Through all these chilling and dizzying convolutions, Doyle and Wilde must somehow solve a murder before it happens. Wilde at one point reminds Doyle he is a man of the theater, and that’s what he sees here—incredible theater. But as things become more inexplicable and frightening they drive Wilde to his absinthe and Doyle back to his visions of Holmes.
But Wilde in one of his not uncommon perceptive moments, when Doyle is compiling a list of the most likely suspects, points out, that Arthur should put himself on the list. Doyle emphatically denies that possibility; he is here to save the lady. But Doyle is taken aback when Wilde cogently observes that one person they know for sure who carries a hidden gun is Arthur himself, for Conan Doyle has indeed brought his service revolver with him. (Good Old Watson!)

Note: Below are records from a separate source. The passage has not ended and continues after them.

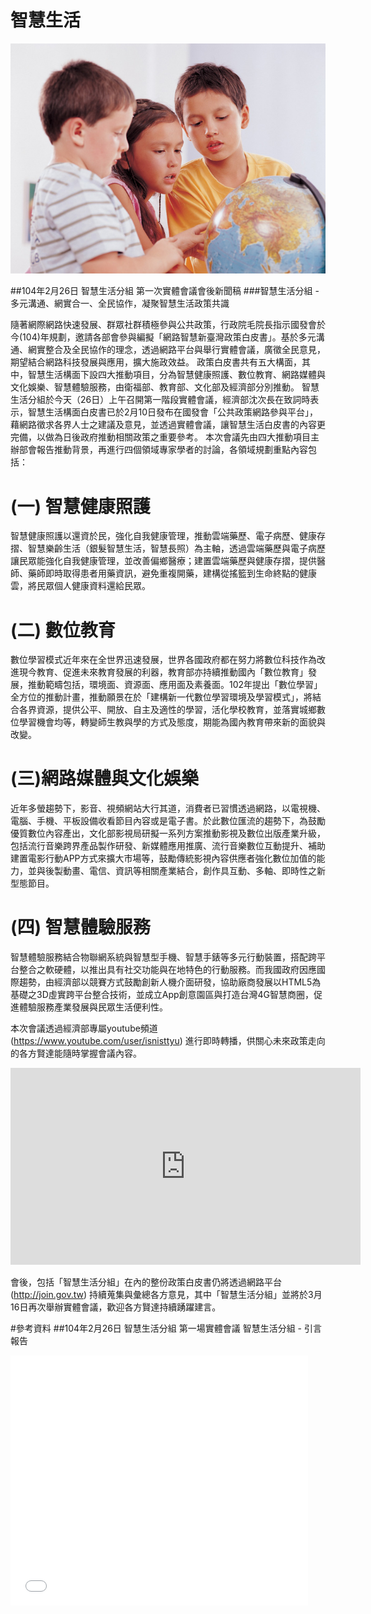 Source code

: # 智慧生活
![](CON031044.jpg)

##104年2月26日 智慧生活分組 第一次實體會議會後新聞稿
###智慧生活分組 - 多元溝通、網實合一、全民協作，凝聚智慧生活政策共識

隨著網際網路快速發展、群眾社群積極參與公共政策，行政院毛院長指示國發會於今(104)年規劃，邀請各部會參與編擬「網路智慧新臺灣政策白皮書」。基於多元溝通、網實整合及全民協作的理念，透過網路平台與舉行實體會議，廣徵全民意見，期望結合網路科技發展與應用，擴大施政效益。
政策白皮書共有五大構面，其中，智慧生活構面下設四大推動項目，分為智慧健康照護、數位教育、網路媒體與文化娛樂、智慧體驗服務，由衛福部、教育部、文化部及經濟部分別推動。
智慧生活分組於今天（26日）上午召開第一階段實體會議，經濟部沈次長在致詞時表示，智慧生活構面白皮書已於2月10日發布在國發會「公共政策網路參與平台」，藉網路徵求各界人士之建議及意見，並透過實體會議，讓智慧生活白皮書的內容更完備，以做為日後政府推動相關政策之重要參考。
本次會議先由四大推動項目主辦部會報告推動背景，再進行四個領域專家學者的討論，各領域規劃重點內容包括：
# (一)	智慧健康照護
智慧健康照護以還資於民，強化自我健康管理，推動雲端藥歷、電子病歷、健康存摺、智慧樂齡生活（銀髮智慧生活，智慧長照）為主軸，透過雲端藥歷與電子病歷讓民眾能強化自我健康管理，並改善偏鄉醫療；建置雲端藥歷與健康存摺，提供醫師、藥師即時取得患者用藥資訊，避免重複開藥，建構從搖籃到生命終點的健康雲，將民眾個人健康資料還給民眾。
# (二) 數位教育
數位學習模式近年來在全世界迅速發展，世界各國政府都在努力將數位科技作為改進現今教育、促進未來教育發展的利器，教育部亦持續推動國內「數位教育」發展，推動範疇包括，環境面、資源面、應用面及素養面。102年提出「數位學習」全方位的推動計畫，推動願景在於「建構新一代數位學習環境及學習模式」，將結合各界資源，提供公平、開放、自主及適性的學習，活化學校教育，並落實城鄉數位學習機會均等，轉變師生教與學的方式及態度，期能為國內教育帶來新的面貌與改變。
# (三)網路媒體與文化娛樂
近年多螢趨勢下，影音、視頻網站大行其道，消費者已習慣透過網路，以電視機、電腦、手機、平板設備收看節目內容或是電子書。於此數位匯流的趨勢下，為鼓勵優質數位內容產出，文化部影視局研擬一系列方案推動影視及數位出版產業升級，包括流行音樂跨界產品製作研發、新媒體應用推廣、流行音樂數位互動提升、補助建置電影行動APP方式來擴大市場等，鼓勵傳統影視內容供應者強化數位加值的能力，並與後製動畫、電信、資訊等相關產業結合，創作具互動、多軸、即時性之新型態節目。
# (四) 智慧體驗服務
智慧體驗服務結合物聯網系統與智慧型手機、智慧手錶等多元行動裝置，搭配跨平台整合之軟硬體，以推出具有社交功能與在地特色的行動服務。而我國政府因應國際趨勢，由經濟部以競賽方式鼓勵創新人機介面研發，協助廠商發展以HTML5為基礎之3D虛實跨平台整合技術，並成立App創意園區與打造台灣4G智慧商圈，促進體驗服務產業發展與民眾生活便利性。

本次會議透過經濟部專屬youtube頻道 (https://www.youtube.com/user/isnisttyu) 進行即時轉播，供關心未來政策走向的各方賢達能隨時掌握會議內容。

<iframe width="560" height="315" src="https://www.youtube.com/embed/bwYsVSoSJ9Q" frameborder="0" allowfullscreen></iframe>

會後，包括「智慧生活分組」在內的整份政策白皮書仍將透過網路平台
(http://join.gov.tw)
持續蒐集與彙總各方意見，其中「智慧生活分組」並將於3月16日再次舉辦實體會議，歡迎各方賢達持續踴躍建言。

#參考資料
##104年2月26日 智慧生活分組 第一場實體會議
智慧生活分組 - 引言報告

<iframe src="//www.slideshare.net/slideshow/embed_code/45114160" width="476" height="400" frameborder="0" marginwidth="0" marginheight="0" scrolling="no"></iframe>

<br><br><br><br>


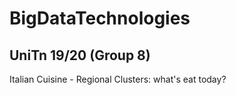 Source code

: # BigDataTechnologies
## UniTn 19/20 (Group 8)
Italian Cuisine - Regional Clusters: what's eat today?
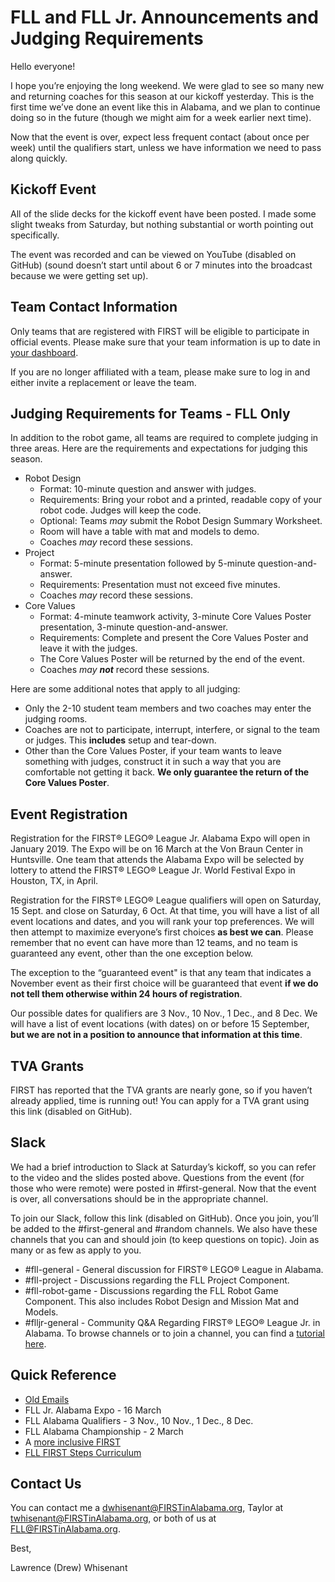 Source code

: # FLL and FLL Jr. Announcements and Judging Requirements

Hello everyone!

I hope you’re enjoying the long weekend. 
We were glad to see so many new and returning coaches for this season at our kickoff yesterday. 
This is the first time we’ve done an event like this in Alabama, and we plan to continue doing so in the future (though we might aim for a week earlier next time).

Now that the event is over, expect less frequent contact (about once per week) until the qualifiers start, unless we have information we need to pass along quickly.

## Kickoff Event
All of the slide decks for the kickoff event have been posted. 
I made some slight tweaks from Saturday, but nothing substantial or worth pointing out specifically.

The event was recorded and can be viewed on YouTube (disabled on GitHub) (sound doesn’t start until about 6 or 7 minutes into the broadcast because we were getting set up).

## Team Contact Information
Only teams that are registered with FIRST will be eligible to participate in official events. 
Please make sure that your team information is up to date in [your dashboard](https://www.firstinspires.org). 

If you are no longer affiliated with a team, please make sure to log in and either invite a replacement or leave the team.

## Judging Requirements for Teams - FLL Only
In addition to the robot game, all teams are required to complete judging in three areas. Here are the requirements and expectations for judging this season.
* Robot Design
  * Format: 10-minute question and answer with judges.
  * Requirements: Bring your robot and a printed, readable copy of your robot code. Judges will keep the code.
  * Optional: Teams *may* submit the Robot Design Summary Worksheet.
  * Room will have a table with mat and models to demo.
  * Coaches *may* record these sessions.
* Project
  * Format: 5-minute presentation followed by 5-minute question-and-answer.
  * Requirements: Presentation must not exceed five minutes.
  * Coaches *may* record these sessions.
* Core Values
  * Format: 4-minute teamwork activity, 3-minute Core Values Poster presentation, 3-minute question-and-answer.
  * Requirements: Complete and present the Core Values Poster and leave it with the judges.
  * The Core Values Poster will be returned by the end of the event.
  * Coaches *may __not__* record these sessions.

Here are some additional notes that apply to all judging:
* Only the 2-10 student team members and two coaches may enter the judging rooms.
* Coaches are not to participate, interrupt, interfere, or signal to the team or judges. This __includes__ setup and tear-down.
* Other than the Core Values Poster, if your team wants to leave something with judges, construct it in such a way that you are comfortable not getting it back. __We only guarantee the return of the Core Values Poster__.

## Event Registration
Registration for the FIRST® LEGO® League Jr. Alabama Expo will open in January 2019. 
The Expo will be on 16 March at the Von Braun Center in Huntsville. 
One team that attends the Alabama Expo will be selected by lottery to attend the FIRST® LEGO® League Jr. World Festival Expo in Houston, TX, in April.

Registration for the FIRST® LEGO® League qualifiers will open on Saturday, 15 Sept. and close on Saturday, 6 Oct. 
At that time, you will have a list of all event locations and dates, and you will rank your top preferences. 
We will then attempt to maximize everyone’s first choices __as best we can__. 
Please remember that no event can have more than 12 teams, and no team is guaranteed any event, other than the one exception below.

The exception to the “guaranteed event" is that any team that indicates a November event as their first choice will be guaranteed that event __if we do not tell them otherwise within 24 hours of registration__.

Our possible dates for qualifiers are 3 Nov., 10 Nov., 1 Dec., and 8 Dec. We will have a list of event locations (with dates) on or before 15 September, __but we are not in a position to announce that information at this time__.

## TVA Grants
FIRST has reported that the TVA grants are nearly gone, so if you haven’t already applied, time is running out! You can apply for a TVA grant using this link (disabled on GitHub).

## Slack
We had a brief introduction to Slack at Saturday’s kickoff, so you can refer to the video and the slides posted above. 
Questions from the event (for those who were remote) were posted in #first-general. 
Now that the event is over, all conversations should be in the appropriate channel.

To join our Slack, follow this link (disabled on GitHub). 
Once you join, you’ll be added to the #first-general and #random channels. 
We also have these channels that you can and should join (to keep questions on topic). 
Join as many or as few as apply to you.
* #fll-general - General discussion for FIRST® LEGO® League in Alabama.
* #fll-project - Discussions regarding the FLL Project Component.
* #fll-robot-game - Discussions regarding the FLL Robot Game Component. This also includes Robot Design and Mission Mat and Models.
* #flljr-general - Community Q&A Regarding FIRST® LEGO® League Jr. in Alabama.
To browse channels or to join a channel, you can find a [tutorial here](https://get.slack.help/hc/en-us/articles/205239967-Browse-and-join-channels).

## Quick Reference
* [Old Emails](https://github.com/drewwhis/first-in-alabama/tree/main/first-lego-league/2018-2019/email-blasts)
* FLL Jr. Alabama Expo - 16 March
* FLL Alabama Qualifiers - 3 Nov., 10 Nov., 1 Dec., 8 Dec.
* FLL Alabama Championship - 2 March
* A [more inclusive FIRST](https://www.firstinspires.org/about/diversityinclusion?utm_source=partner-blast&utm_medium=flljr&utm_campaign=edi-training-019)
* [FLL FIRST Steps Curriculum](http://info.firstinspires.org/fll-first-steps-request)

## Contact Us
You can contact me a dwhisenant@FIRSTinAlabama.org, Taylor at twhisenant@FIRSTinAlabama.org, or both of us at FLL@FIRSTinAlabama.org.

Best,

Lawrence (Drew) Whisenant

Well what to believe and what not to? Is it spooks or charlatans who rule the day, or some combination thereof? Holmes once said “The world is wide enough. No ghosts need apply”. But then Doyle is not Holmes, as he keeps trying to convince the world and himself.
And there is a murder to be solved here, and a culprit to be brought to justice, or so we are foretold. Doyle and Wilde must bring all their considerable intelligence, powers of observation, common sense, and courage to this pretty little problem. And they complement each other’s strengths perfectly, each filling in what the other lacks. They must prepare themselves for the worst, whatever it maybe.
Fortunately all the reader has to do is snuggle down in the comforter, turn on his reading light, and have one hell of a good time.